## YOUR OBJECTIVE:
Work out how many lines below hold the string "project" and state only that figure.

## INFORMATION PROVIDED:
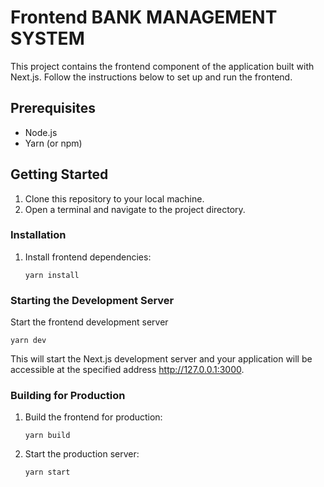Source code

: # Frontend BANK MANAGEMENT SYSTEM

This project contains the frontend component of the application built with Next.js. Follow the instructions below to set up and run the frontend.

## Prerequisites

- Node.js
- Yarn (or npm)

## Getting Started

1. Clone this repository to your local machine.
2. Open a terminal and navigate to the project directory.

### Installation

1. Install frontend dependencies:
   ```shell
   yarn install
   ```
### Starting the Development Server

  Start the frontend development server
   ```shell
   yarn dev
   ```
   This will start the Next.js development server and your application will be accessible at the specified address
   http://127.0.0.1:3000.

### Building for Production

  1. Build the frontend for production:
     ```shell
     yarn build
     ```
  2. Start the production server:
     ```shell
     yarn start
     ```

## RESPONSE FOR THIS EXERCISE:
2